The Public Shares of any holders who validly exercise their
redemption rights will cease to be outstanding on the Third
Extension Date and will only represent the right to receive a pro
rata share of the aggregate amount then on deposit in the Company's
Trust Account as outlined above and within the Articles. You
will have no right to participate in, or have any interest in, the
future growth of the Company, if any. You will be entitled to
receive cash for your Public Shares only if you properly and timely
demand redemption. Each Public Shareholder wishing to redeem is
urged to consult its own tax advisor with respect to the particular
tax consequences to such investor of exercising the redemption
rights with respect to the Public Shares, including the
applicability and effect of U.S. federal, state, local and non-U.S.
tax laws.
Cautionary Statement Regarding Forward-Looking
Statements
This press release contains statements that constitute
"forward-looking statements" within the meaning of the safe harbor
provisions of the United States Private Securities Litigation
Reform Act of 1995. All statements other than statements of
historical fact included in this press release are forward-looking
statements.

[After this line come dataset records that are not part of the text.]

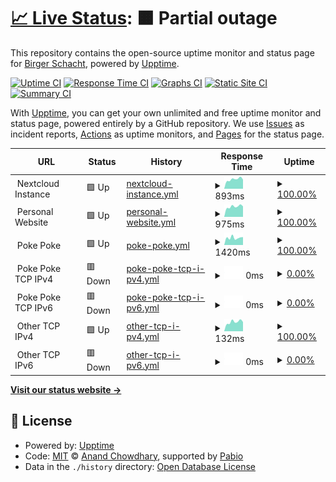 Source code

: # [📈 Live Status](https://b1rger.github.io/upptime): <!--live status--> **🟧 Partial outage**

This repository contains the open-source uptime monitor and status page for [Birger Schacht](https://bisco.org), powered by [Upptime](https://github.com/upptime/upptime).

[![Uptime CI](https://github.com/b1rger/upptime/workflows/Uptime%20CI/badge.svg)](https://github.com/b1rger/upptime/actions?query=workflow%3A%22Uptime+CI%22)
[![Response Time CI](https://github.com/b1rger/upptime/workflows/Response%20Time%20CI/badge.svg)](https://github.com/b1rger/upptime/actions?query=workflow%3A%22Response+Time+CI%22)
[![Graphs CI](https://github.com/b1rger/upptime/workflows/Graphs%20CI/badge.svg)](https://github.com/b1rger/upptime/actions?query=workflow%3A%22Graphs+CI%22)
[![Static Site CI](https://github.com/b1rger/upptime/workflows/Static%20Site%20CI/badge.svg)](https://github.com/b1rger/upptime/actions?query=workflow%3A%22Static+Site+CI%22)
[![Summary CI](https://github.com/b1rger/upptime/workflows/Summary%20CI/badge.svg)](https://github.com/b1rger/upptime/actions?query=workflow%3A%22Summary+CI%22)

With [Upptime](https://upptime.js.org), you can get your own unlimited and free uptime monitor and status page, powered entirely by a GitHub repository. We use [Issues](https://github.com/b1rger/upptime/issues) as incident reports, [Actions](https://github.com/b1rger/upptime/actions) as uptime monitors, and [Pages](https://b1rger.github.io/upptime) for the status page.

<!--start: status pages-->
<!-- This summary is generated by Upptime (https://github.com/upptime/upptime) -->
<!-- Do not edit this manually, your changes will be overwritten -->
<!-- prettier-ignore -->
| URL | Status | History | Response Time | Uptime |
| --- | ------ | ------- | ------------- | ------ |
| <img alt="" src="https://nextcloud.com/c/uploads/2022/03/favicon.png" height="13"> Nextcloud Instance | 🟩 Up | [nextcloud-instance.yml](https://github.com/b1rger/upptime/commits/HEAD/history/nextcloud-instance.yml) | <details><summary><img alt="Response time graph" src="./graphs/nextcloud-instance/response-time-week.png" height="20"> 893ms</summary><br><a href="https://b1rger.github.io/upptime/history/nextcloud-instance"><img alt="Response time 829" src="https://img.shields.io/endpoint?url=https%3A%2F%2Fraw.githubusercontent.com%2Fb1rger%2Fupptime%2FHEAD%2Fapi%2Fnextcloud-instance%2Fresponse-time.json"></a><br><a href="https://b1rger.github.io/upptime/history/nextcloud-instance"><img alt="24-hour response time 866" src="https://img.shields.io/endpoint?url=https%3A%2F%2Fraw.githubusercontent.com%2Fb1rger%2Fupptime%2FHEAD%2Fapi%2Fnextcloud-instance%2Fresponse-time-day.json"></a><br><a href="https://b1rger.github.io/upptime/history/nextcloud-instance"><img alt="7-day response time 893" src="https://img.shields.io/endpoint?url=https%3A%2F%2Fraw.githubusercontent.com%2Fb1rger%2Fupptime%2FHEAD%2Fapi%2Fnextcloud-instance%2Fresponse-time-week.json"></a><br><a href="https://b1rger.github.io/upptime/history/nextcloud-instance"><img alt="30-day response time 821" src="https://img.shields.io/endpoint?url=https%3A%2F%2Fraw.githubusercontent.com%2Fb1rger%2Fupptime%2FHEAD%2Fapi%2Fnextcloud-instance%2Fresponse-time-month.json"></a><br><a href="https://b1rger.github.io/upptime/history/nextcloud-instance"><img alt="1-year response time 829" src="https://img.shields.io/endpoint?url=https%3A%2F%2Fraw.githubusercontent.com%2Fb1rger%2Fupptime%2FHEAD%2Fapi%2Fnextcloud-instance%2Fresponse-time-year.json"></a></details> | <details><summary><a href="https://b1rger.github.io/upptime/history/nextcloud-instance">100.00%</a></summary><a href="https://b1rger.github.io/upptime/history/nextcloud-instance"><img alt="All-time uptime 100.00%" src="https://img.shields.io/endpoint?url=https%3A%2F%2Fraw.githubusercontent.com%2Fb1rger%2Fupptime%2FHEAD%2Fapi%2Fnextcloud-instance%2Fuptime.json"></a><br><a href="https://b1rger.github.io/upptime/history/nextcloud-instance"><img alt="24-hour uptime 100.00%" src="https://img.shields.io/endpoint?url=https%3A%2F%2Fraw.githubusercontent.com%2Fb1rger%2Fupptime%2FHEAD%2Fapi%2Fnextcloud-instance%2Fuptime-day.json"></a><br><a href="https://b1rger.github.io/upptime/history/nextcloud-instance"><img alt="7-day uptime 100.00%" src="https://img.shields.io/endpoint?url=https%3A%2F%2Fraw.githubusercontent.com%2Fb1rger%2Fupptime%2FHEAD%2Fapi%2Fnextcloud-instance%2Fuptime-week.json"></a><br><a href="https://b1rger.github.io/upptime/history/nextcloud-instance"><img alt="30-day uptime 100.00%" src="https://img.shields.io/endpoint?url=https%3A%2F%2Fraw.githubusercontent.com%2Fb1rger%2Fupptime%2FHEAD%2Fapi%2Fnextcloud-instance%2Fuptime-month.json"></a><br><a href="https://b1rger.github.io/upptime/history/nextcloud-instance"><img alt="1-year uptime 100.00%" src="https://img.shields.io/endpoint?url=https%3A%2F%2Fraw.githubusercontent.com%2Fb1rger%2Fupptime%2FHEAD%2Fapi%2Fnextcloud-instance%2Fuptime-year.json"></a></details>
| <img alt="" src="https://icons.duckduckgo.com/ip3/null.ico" height="13"> Personal Website | 🟩 Up | [personal-website.yml](https://github.com/b1rger/upptime/commits/HEAD/history/personal-website.yml) | <details><summary><img alt="Response time graph" src="./graphs/personal-website/response-time-week.png" height="20"> 975ms</summary><br><a href="https://b1rger.github.io/upptime/history/personal-website"><img alt="Response time 913" src="https://img.shields.io/endpoint?url=https%3A%2F%2Fraw.githubusercontent.com%2Fb1rger%2Fupptime%2FHEAD%2Fapi%2Fpersonal-website%2Fresponse-time.json"></a><br><a href="https://b1rger.github.io/upptime/history/personal-website"><img alt="24-hour response time 996" src="https://img.shields.io/endpoint?url=https%3A%2F%2Fraw.githubusercontent.com%2Fb1rger%2Fupptime%2FHEAD%2Fapi%2Fpersonal-website%2Fresponse-time-day.json"></a><br><a href="https://b1rger.github.io/upptime/history/personal-website"><img alt="7-day response time 975" src="https://img.shields.io/endpoint?url=https%3A%2F%2Fraw.githubusercontent.com%2Fb1rger%2Fupptime%2FHEAD%2Fapi%2Fpersonal-website%2Fresponse-time-week.json"></a><br><a href="https://b1rger.github.io/upptime/history/personal-website"><img alt="30-day response time 891" src="https://img.shields.io/endpoint?url=https%3A%2F%2Fraw.githubusercontent.com%2Fb1rger%2Fupptime%2FHEAD%2Fapi%2Fpersonal-website%2Fresponse-time-month.json"></a><br><a href="https://b1rger.github.io/upptime/history/personal-website"><img alt="1-year response time 913" src="https://img.shields.io/endpoint?url=https%3A%2F%2Fraw.githubusercontent.com%2Fb1rger%2Fupptime%2FHEAD%2Fapi%2Fpersonal-website%2Fresponse-time-year.json"></a></details> | <details><summary><a href="https://b1rger.github.io/upptime/history/personal-website">100.00%</a></summary><a href="https://b1rger.github.io/upptime/history/personal-website"><img alt="All-time uptime 99.77%" src="https://img.shields.io/endpoint?url=https%3A%2F%2Fraw.githubusercontent.com%2Fb1rger%2Fupptime%2FHEAD%2Fapi%2Fpersonal-website%2Fuptime.json"></a><br><a href="https://b1rger.github.io/upptime/history/personal-website"><img alt="24-hour uptime 100.00%" src="https://img.shields.io/endpoint?url=https%3A%2F%2Fraw.githubusercontent.com%2Fb1rger%2Fupptime%2FHEAD%2Fapi%2Fpersonal-website%2Fuptime-day.json"></a><br><a href="https://b1rger.github.io/upptime/history/personal-website"><img alt="7-day uptime 100.00%" src="https://img.shields.io/endpoint?url=https%3A%2F%2Fraw.githubusercontent.com%2Fb1rger%2Fupptime%2FHEAD%2Fapi%2Fpersonal-website%2Fuptime-week.json"></a><br><a href="https://b1rger.github.io/upptime/history/personal-website"><img alt="30-day uptime 99.95%" src="https://img.shields.io/endpoint?url=https%3A%2F%2Fraw.githubusercontent.com%2Fb1rger%2Fupptime%2FHEAD%2Fapi%2Fpersonal-website%2Fuptime-month.json"></a><br><a href="https://b1rger.github.io/upptime/history/personal-website"><img alt="1-year uptime 99.77%" src="https://img.shields.io/endpoint?url=https%3A%2F%2Fraw.githubusercontent.com%2Fb1rger%2Fupptime%2FHEAD%2Fapi%2Fpersonal-website%2Fuptime-year.json"></a></details>
| <img alt="" src="https://icons.duckduckgo.com/ip3/null.ico" height="13"> Poke Poke | 🟩 Up | [poke-poke.yml](https://github.com/b1rger/upptime/commits/HEAD/history/poke-poke.yml) | <details><summary><img alt="Response time graph" src="./graphs/poke-poke/response-time-week.png" height="20"> 1420ms</summary><br><a href="https://b1rger.github.io/upptime/history/poke-poke"><img alt="Response time 1323" src="https://img.shields.io/endpoint?url=https%3A%2F%2Fraw.githubusercontent.com%2Fb1rger%2Fupptime%2FHEAD%2Fapi%2Fpoke-poke%2Fresponse-time.json"></a><br><a href="https://b1rger.github.io/upptime/history/poke-poke"><img alt="24-hour response time 1543" src="https://img.shields.io/endpoint?url=https%3A%2F%2Fraw.githubusercontent.com%2Fb1rger%2Fupptime%2FHEAD%2Fapi%2Fpoke-poke%2Fresponse-time-day.json"></a><br><a href="https://b1rger.github.io/upptime/history/poke-poke"><img alt="7-day response time 1420" src="https://img.shields.io/endpoint?url=https%3A%2F%2Fraw.githubusercontent.com%2Fb1rger%2Fupptime%2FHEAD%2Fapi%2Fpoke-poke%2Fresponse-time-week.json"></a><br><a href="https://b1rger.github.io/upptime/history/poke-poke"><img alt="30-day response time 1213" src="https://img.shields.io/endpoint?url=https%3A%2F%2Fraw.githubusercontent.com%2Fb1rger%2Fupptime%2FHEAD%2Fapi%2Fpoke-poke%2Fresponse-time-month.json"></a><br><a href="https://b1rger.github.io/upptime/history/poke-poke"><img alt="1-year response time 1323" src="https://img.shields.io/endpoint?url=https%3A%2F%2Fraw.githubusercontent.com%2Fb1rger%2Fupptime%2FHEAD%2Fapi%2Fpoke-poke%2Fresponse-time-year.json"></a></details> | <details><summary><a href="https://b1rger.github.io/upptime/history/poke-poke">100.00%</a></summary><a href="https://b1rger.github.io/upptime/history/poke-poke"><img alt="All-time uptime 96.59%" src="https://img.shields.io/endpoint?url=https%3A%2F%2Fraw.githubusercontent.com%2Fb1rger%2Fupptime%2FHEAD%2Fapi%2Fpoke-poke%2Fuptime.json"></a><br><a href="https://b1rger.github.io/upptime/history/poke-poke"><img alt="24-hour uptime 100.00%" src="https://img.shields.io/endpoint?url=https%3A%2F%2Fraw.githubusercontent.com%2Fb1rger%2Fupptime%2FHEAD%2Fapi%2Fpoke-poke%2Fuptime-day.json"></a><br><a href="https://b1rger.github.io/upptime/history/poke-poke"><img alt="7-day uptime 100.00%" src="https://img.shields.io/endpoint?url=https%3A%2F%2Fraw.githubusercontent.com%2Fb1rger%2Fupptime%2FHEAD%2Fapi%2Fpoke-poke%2Fuptime-week.json"></a><br><a href="https://b1rger.github.io/upptime/history/poke-poke"><img alt="30-day uptime 99.66%" src="https://img.shields.io/endpoint?url=https%3A%2F%2Fraw.githubusercontent.com%2Fb1rger%2Fupptime%2FHEAD%2Fapi%2Fpoke-poke%2Fuptime-month.json"></a><br><a href="https://b1rger.github.io/upptime/history/poke-poke"><img alt="1-year uptime 96.59%" src="https://img.shields.io/endpoint?url=https%3A%2F%2Fraw.githubusercontent.com%2Fb1rger%2Fupptime%2FHEAD%2Fapi%2Fpoke-poke%2Fuptime-year.json"></a></details>
| <img alt="" src="https://icons.duckduckgo.com/ip3/null.ico" height="13"> Poke Poke TCP IPv4 | 🟥 Down | [poke-poke-tcp-i-pv4.yml](https://github.com/b1rger/upptime/commits/HEAD/history/poke-poke-tcp-i-pv4.yml) | <details><summary><img alt="Response time graph" src="./graphs/poke-poke-tcp-i-pv4/response-time-week.png" height="20"> 0ms</summary><br><a href="https://b1rger.github.io/upptime/history/poke-poke-tcp-i-pv4"><img alt="Response time 0" src="https://img.shields.io/endpoint?url=https%3A%2F%2Fraw.githubusercontent.com%2Fb1rger%2Fupptime%2FHEAD%2Fapi%2Fpoke-poke-tcp-i-pv4%2Fresponse-time.json"></a><br><a href="https://b1rger.github.io/upptime/history/poke-poke-tcp-i-pv4"><img alt="24-hour response time 0" src="https://img.shields.io/endpoint?url=https%3A%2F%2Fraw.githubusercontent.com%2Fb1rger%2Fupptime%2FHEAD%2Fapi%2Fpoke-poke-tcp-i-pv4%2Fresponse-time-day.json"></a><br><a href="https://b1rger.github.io/upptime/history/poke-poke-tcp-i-pv4"><img alt="7-day response time 0" src="https://img.shields.io/endpoint?url=https%3A%2F%2Fraw.githubusercontent.com%2Fb1rger%2Fupptime%2FHEAD%2Fapi%2Fpoke-poke-tcp-i-pv4%2Fresponse-time-week.json"></a><br><a href="https://b1rger.github.io/upptime/history/poke-poke-tcp-i-pv4"><img alt="30-day response time 0" src="https://img.shields.io/endpoint?url=https%3A%2F%2Fraw.githubusercontent.com%2Fb1rger%2Fupptime%2FHEAD%2Fapi%2Fpoke-poke-tcp-i-pv4%2Fresponse-time-month.json"></a><br><a href="https://b1rger.github.io/upptime/history/poke-poke-tcp-i-pv4"><img alt="1-year response time 0" src="https://img.shields.io/endpoint?url=https%3A%2F%2Fraw.githubusercontent.com%2Fb1rger%2Fupptime%2FHEAD%2Fapi%2Fpoke-poke-tcp-i-pv4%2Fresponse-time-year.json"></a></details> | <details><summary><a href="https://b1rger.github.io/upptime/history/poke-poke-tcp-i-pv4">0.00%</a></summary><a href="https://b1rger.github.io/upptime/history/poke-poke-tcp-i-pv4"><img alt="All-time uptime 0.00%" src="https://img.shields.io/endpoint?url=https%3A%2F%2Fraw.githubusercontent.com%2Fb1rger%2Fupptime%2FHEAD%2Fapi%2Fpoke-poke-tcp-i-pv4%2Fuptime.json"></a><br><a href="https://b1rger.github.io/upptime/history/poke-poke-tcp-i-pv4"><img alt="24-hour uptime 0.00%" src="https://img.shields.io/endpoint?url=https%3A%2F%2Fraw.githubusercontent.com%2Fb1rger%2Fupptime%2FHEAD%2Fapi%2Fpoke-poke-tcp-i-pv4%2Fuptime-day.json"></a><br><a href="https://b1rger.github.io/upptime/history/poke-poke-tcp-i-pv4"><img alt="7-day uptime 0.00%" src="https://img.shields.io/endpoint?url=https%3A%2F%2Fraw.githubusercontent.com%2Fb1rger%2Fupptime%2FHEAD%2Fapi%2Fpoke-poke-tcp-i-pv4%2Fuptime-week.json"></a><br><a href="https://b1rger.github.io/upptime/history/poke-poke-tcp-i-pv4"><img alt="30-day uptime 0.00%" src="https://img.shields.io/endpoint?url=https%3A%2F%2Fraw.githubusercontent.com%2Fb1rger%2Fupptime%2FHEAD%2Fapi%2Fpoke-poke-tcp-i-pv4%2Fuptime-month.json"></a><br><a href="https://b1rger.github.io/upptime/history/poke-poke-tcp-i-pv4"><img alt="1-year uptime 0.00%" src="https://img.shields.io/endpoint?url=https%3A%2F%2Fraw.githubusercontent.com%2Fb1rger%2Fupptime%2FHEAD%2Fapi%2Fpoke-poke-tcp-i-pv4%2Fuptime-year.json"></a></details>
| <img alt="" src="https://icons.duckduckgo.com/ip3/null.ico" height="13"> Poke Poke TCP IPv6 | 🟥 Down | [poke-poke-tcp-i-pv6.yml](https://github.com/b1rger/upptime/commits/HEAD/history/poke-poke-tcp-i-pv6.yml) | <details><summary><img alt="Response time graph" src="./graphs/poke-poke-tcp-i-pv6/response-time-week.png" height="20"> 0ms</summary><br><a href="https://b1rger.github.io/upptime/history/poke-poke-tcp-i-pv6"><img alt="Response time 0" src="https://img.shields.io/endpoint?url=https%3A%2F%2Fraw.githubusercontent.com%2Fb1rger%2Fupptime%2FHEAD%2Fapi%2Fpoke-poke-tcp-i-pv6%2Fresponse-time.json"></a><br><a href="https://b1rger.github.io/upptime/history/poke-poke-tcp-i-pv6"><img alt="24-hour response time 0" src="https://img.shields.io/endpoint?url=https%3A%2F%2Fraw.githubusercontent.com%2Fb1rger%2Fupptime%2FHEAD%2Fapi%2Fpoke-poke-tcp-i-pv6%2Fresponse-time-day.json"></a><br><a href="https://b1rger.github.io/upptime/history/poke-poke-tcp-i-pv6"><img alt="7-day response time 0" src="https://img.shields.io/endpoint?url=https%3A%2F%2Fraw.githubusercontent.com%2Fb1rger%2Fupptime%2FHEAD%2Fapi%2Fpoke-poke-tcp-i-pv6%2Fresponse-time-week.json"></a><br><a href="https://b1rger.github.io/upptime/history/poke-poke-tcp-i-pv6"><img alt="30-day response time 0" src="https://img.shields.io/endpoint?url=https%3A%2F%2Fraw.githubusercontent.com%2Fb1rger%2Fupptime%2FHEAD%2Fapi%2Fpoke-poke-tcp-i-pv6%2Fresponse-time-month.json"></a><br><a href="https://b1rger.github.io/upptime/history/poke-poke-tcp-i-pv6"><img alt="1-year response time 0" src="https://img.shields.io/endpoint?url=https%3A%2F%2Fraw.githubusercontent.com%2Fb1rger%2Fupptime%2FHEAD%2Fapi%2Fpoke-poke-tcp-i-pv6%2Fresponse-time-year.json"></a></details> | <details><summary><a href="https://b1rger.github.io/upptime/history/poke-poke-tcp-i-pv6">0.00%</a></summary><a href="https://b1rger.github.io/upptime/history/poke-poke-tcp-i-pv6"><img alt="All-time uptime 0.00%" src="https://img.shields.io/endpoint?url=https%3A%2F%2Fraw.githubusercontent.com%2Fb1rger%2Fupptime%2FHEAD%2Fapi%2Fpoke-poke-tcp-i-pv6%2Fuptime.json"></a><br><a href="https://b1rger.github.io/upptime/history/poke-poke-tcp-i-pv6"><img alt="24-hour uptime 0.00%" src="https://img.shields.io/endpoint?url=https%3A%2F%2Fraw.githubusercontent.com%2Fb1rger%2Fupptime%2FHEAD%2Fapi%2Fpoke-poke-tcp-i-pv6%2Fuptime-day.json"></a><br><a href="https://b1rger.github.io/upptime/history/poke-poke-tcp-i-pv6"><img alt="7-day uptime 0.00%" src="https://img.shields.io/endpoint?url=https%3A%2F%2Fraw.githubusercontent.com%2Fb1rger%2Fupptime%2FHEAD%2Fapi%2Fpoke-poke-tcp-i-pv6%2Fuptime-week.json"></a><br><a href="https://b1rger.github.io/upptime/history/poke-poke-tcp-i-pv6"><img alt="30-day uptime 0.00%" src="https://img.shields.io/endpoint?url=https%3A%2F%2Fraw.githubusercontent.com%2Fb1rger%2Fupptime%2FHEAD%2Fapi%2Fpoke-poke-tcp-i-pv6%2Fuptime-month.json"></a><br><a href="https://b1rger.github.io/upptime/history/poke-poke-tcp-i-pv6"><img alt="1-year uptime 0.00%" src="https://img.shields.io/endpoint?url=https%3A%2F%2Fraw.githubusercontent.com%2Fb1rger%2Fupptime%2FHEAD%2Fapi%2Fpoke-poke-tcp-i-pv6%2Fuptime-year.json"></a></details>
| <img alt="" src="https://icons.duckduckgo.com/ip3/null.ico" height="13"> Other TCP IPv4 | 🟩 Up | [other-tcp-i-pv4.yml](https://github.com/b1rger/upptime/commits/HEAD/history/other-tcp-i-pv4.yml) | <details><summary><img alt="Response time graph" src="./graphs/other-tcp-i-pv4/response-time-week.png" height="20"> 132ms</summary><br><a href="https://b1rger.github.io/upptime/history/other-tcp-i-pv4"><img alt="Response time 124" src="https://img.shields.io/endpoint?url=https%3A%2F%2Fraw.githubusercontent.com%2Fb1rger%2Fupptime%2FHEAD%2Fapi%2Fother-tcp-i-pv4%2Fresponse-time.json"></a><br><a href="https://b1rger.github.io/upptime/history/other-tcp-i-pv4"><img alt="24-hour response time 131" src="https://img.shields.io/endpoint?url=https%3A%2F%2Fraw.githubusercontent.com%2Fb1rger%2Fupptime%2FHEAD%2Fapi%2Fother-tcp-i-pv4%2Fresponse-time-day.json"></a><br><a href="https://b1rger.github.io/upptime/history/other-tcp-i-pv4"><img alt="7-day response time 132" src="https://img.shields.io/endpoint?url=https%3A%2F%2Fraw.githubusercontent.com%2Fb1rger%2Fupptime%2FHEAD%2Fapi%2Fother-tcp-i-pv4%2Fresponse-time-week.json"></a><br><a href="https://b1rger.github.io/upptime/history/other-tcp-i-pv4"><img alt="30-day response time 118" src="https://img.shields.io/endpoint?url=https%3A%2F%2Fraw.githubusercontent.com%2Fb1rger%2Fupptime%2FHEAD%2Fapi%2Fother-tcp-i-pv4%2Fresponse-time-month.json"></a><br><a href="https://b1rger.github.io/upptime/history/other-tcp-i-pv4"><img alt="1-year response time 124" src="https://img.shields.io/endpoint?url=https%3A%2F%2Fraw.githubusercontent.com%2Fb1rger%2Fupptime%2FHEAD%2Fapi%2Fother-tcp-i-pv4%2Fresponse-time-year.json"></a></details> | <details><summary><a href="https://b1rger.github.io/upptime/history/other-tcp-i-pv4">100.00%</a></summary><a href="https://b1rger.github.io/upptime/history/other-tcp-i-pv4"><img alt="All-time uptime 100.00%" src="https://img.shields.io/endpoint?url=https%3A%2F%2Fraw.githubusercontent.com%2Fb1rger%2Fupptime%2FHEAD%2Fapi%2Fother-tcp-i-pv4%2Fuptime.json"></a><br><a href="https://b1rger.github.io/upptime/history/other-tcp-i-pv4"><img alt="24-hour uptime 100.00%" src="https://img.shields.io/endpoint?url=https%3A%2F%2Fraw.githubusercontent.com%2Fb1rger%2Fupptime%2FHEAD%2Fapi%2Fother-tcp-i-pv4%2Fuptime-day.json"></a><br><a href="https://b1rger.github.io/upptime/history/other-tcp-i-pv4"><img alt="7-day uptime 100.00%" src="https://img.shields.io/endpoint?url=https%3A%2F%2Fraw.githubusercontent.com%2Fb1rger%2Fupptime%2FHEAD%2Fapi%2Fother-tcp-i-pv4%2Fuptime-week.json"></a><br><a href="https://b1rger.github.io/upptime/history/other-tcp-i-pv4"><img alt="30-day uptime 100.00%" src="https://img.shields.io/endpoint?url=https%3A%2F%2Fraw.githubusercontent.com%2Fb1rger%2Fupptime%2FHEAD%2Fapi%2Fother-tcp-i-pv4%2Fuptime-month.json"></a><br><a href="https://b1rger.github.io/upptime/history/other-tcp-i-pv4"><img alt="1-year uptime 100.00%" src="https://img.shields.io/endpoint?url=https%3A%2F%2Fraw.githubusercontent.com%2Fb1rger%2Fupptime%2FHEAD%2Fapi%2Fother-tcp-i-pv4%2Fuptime-year.json"></a></details>
| <img alt="" src="https://icons.duckduckgo.com/ip3/null.ico" height="13"> Other TCP IPv6 | 🟥 Down | [other-tcp-i-pv6.yml](https://github.com/b1rger/upptime/commits/HEAD/history/other-tcp-i-pv6.yml) | <details><summary><img alt="Response time graph" src="./graphs/other-tcp-i-pv6/response-time-week.png" height="20"> 0ms</summary><br><a href="https://b1rger.github.io/upptime/history/other-tcp-i-pv6"><img alt="Response time 0" src="https://img.shields.io/endpoint?url=https%3A%2F%2Fraw.githubusercontent.com%2Fb1rger%2Fupptime%2FHEAD%2Fapi%2Fother-tcp-i-pv6%2Fresponse-time.json"></a><br><a href="https://b1rger.github.io/upptime/history/other-tcp-i-pv6"><img alt="24-hour response time 0" src="https://img.shields.io/endpoint?url=https%3A%2F%2Fraw.githubusercontent.com%2Fb1rger%2Fupptime%2FHEAD%2Fapi%2Fother-tcp-i-pv6%2Fresponse-time-day.json"></a><br><a href="https://b1rger.github.io/upptime/history/other-tcp-i-pv6"><img alt="7-day response time 0" src="https://img.shields.io/endpoint?url=https%3A%2F%2Fraw.githubusercontent.com%2Fb1rger%2Fupptime%2FHEAD%2Fapi%2Fother-tcp-i-pv6%2Fresponse-time-week.json"></a><br><a href="https://b1rger.github.io/upptime/history/other-tcp-i-pv6"><img alt="30-day response time 0" src="https://img.shields.io/endpoint?url=https%3A%2F%2Fraw.githubusercontent.com%2Fb1rger%2Fupptime%2FHEAD%2Fapi%2Fother-tcp-i-pv6%2Fresponse-time-month.json"></a><br><a href="https://b1rger.github.io/upptime/history/other-tcp-i-pv6"><img alt="1-year response time 0" src="https://img.shields.io/endpoint?url=https%3A%2F%2Fraw.githubusercontent.com%2Fb1rger%2Fupptime%2FHEAD%2Fapi%2Fother-tcp-i-pv6%2Fresponse-time-year.json"></a></details> | <details><summary><a href="https://b1rger.github.io/upptime/history/other-tcp-i-pv6">0.00%</a></summary><a href="https://b1rger.github.io/upptime/history/other-tcp-i-pv6"><img alt="All-time uptime 0.00%" src="https://img.shields.io/endpoint?url=https%3A%2F%2Fraw.githubusercontent.com%2Fb1rger%2Fupptime%2FHEAD%2Fapi%2Fother-tcp-i-pv6%2Fuptime.json"></a><br><a href="https://b1rger.github.io/upptime/history/other-tcp-i-pv6"><img alt="24-hour uptime 0.00%" src="https://img.shields.io/endpoint?url=https%3A%2F%2Fraw.githubusercontent.com%2Fb1rger%2Fupptime%2FHEAD%2Fapi%2Fother-tcp-i-pv6%2Fuptime-day.json"></a><br><a href="https://b1rger.github.io/upptime/history/other-tcp-i-pv6"><img alt="7-day uptime 0.00%" src="https://img.shields.io/endpoint?url=https%3A%2F%2Fraw.githubusercontent.com%2Fb1rger%2Fupptime%2FHEAD%2Fapi%2Fother-tcp-i-pv6%2Fuptime-week.json"></a><br><a href="https://b1rger.github.io/upptime/history/other-tcp-i-pv6"><img alt="30-day uptime 0.00%" src="https://img.shields.io/endpoint?url=https%3A%2F%2Fraw.githubusercontent.com%2Fb1rger%2Fupptime%2FHEAD%2Fapi%2Fother-tcp-i-pv6%2Fuptime-month.json"></a><br><a href="https://b1rger.github.io/upptime/history/other-tcp-i-pv6"><img alt="1-year uptime 0.00%" src="https://img.shields.io/endpoint?url=https%3A%2F%2Fraw.githubusercontent.com%2Fb1rger%2Fupptime%2FHEAD%2Fapi%2Fother-tcp-i-pv6%2Fuptime-year.json"></a></details>

<!--end: status pages-->

[**Visit our status website →**](https://b1rger.github.io/upptime)

## 📄 License

- Powered by: [Upptime](https://github.com/upptime/upptime)
- Code: [MIT](./LICENSE) © [Anand Chowdhary](https://anandchowdhary.com), supported by [Pabio](https://pabio.com)
- Data in the `./history` directory: [Open Database License](https://opendatacommons.org/licenses/odbl/1-0/)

Forward-looking statements involve predictions,
projections and other statements about future events that are based
on current expectations and assumptions and, as a result, are
subject to certain risks and uncertainties, including but not
limited to:
- the occurrence of any event, change or other circumstances that
could give rise to the termination of the Business
Combination;
- the outcome of any legal proceedings that may be instituted
against the Company, the SCHMID Group, the combined company or
others following the announcement of the Business Combination and
any definitive agreements with respect thereto;
- the inability to complete the Business Combination due to the
failure to obtain approval of the shareholders of the Company or to
satisfy other conditions to closing;
- changes to the proposed structure of the Business Combination
that may be required or appropriate as a result of applicable laws
or regulations or as a condition to obtaining regulatory approval
of the Business Combination;
- the ability to meet stock exchange listing standards following
the consummation of the Business Combination;
- the risk that the Business Combination disrupts current plans
and operations of the Company or the SCHMID Group as a result of
the announcement and consummation of the Business Combination;
- the ability to recognise the anticipated benefits of the
Business Combination, which may be affected by, among other things,
competition, the ability of the combined company to grow and manage
growth profitably, maintain relationships with customers and
suppliers and retain its management and key employees;
- costs related to the Business Combination;
- changes in applicable laws or regulations and delays in
obtaining, adverse conditions contained in, or the inability to
obtain regulatory approvals required to complete the Business
Combination;
- the possibility that the Company, the SCHMID Group or the
combined company may be adversely affected by other economic,
business, and/or competitive factors;
- the estimates of expenses and profitability and underlying
assumptions with respect to stockholder redemptions and purchase
price and other adjustments; and
- other risks and uncertainties set forth in the section entitled
"Risk Factors" in the Company's prospectus on Form S-1 approved by
the SEC.
The foregoing list of factors is not exhaustive. The
forward-looking statements speak only as of the date they are made.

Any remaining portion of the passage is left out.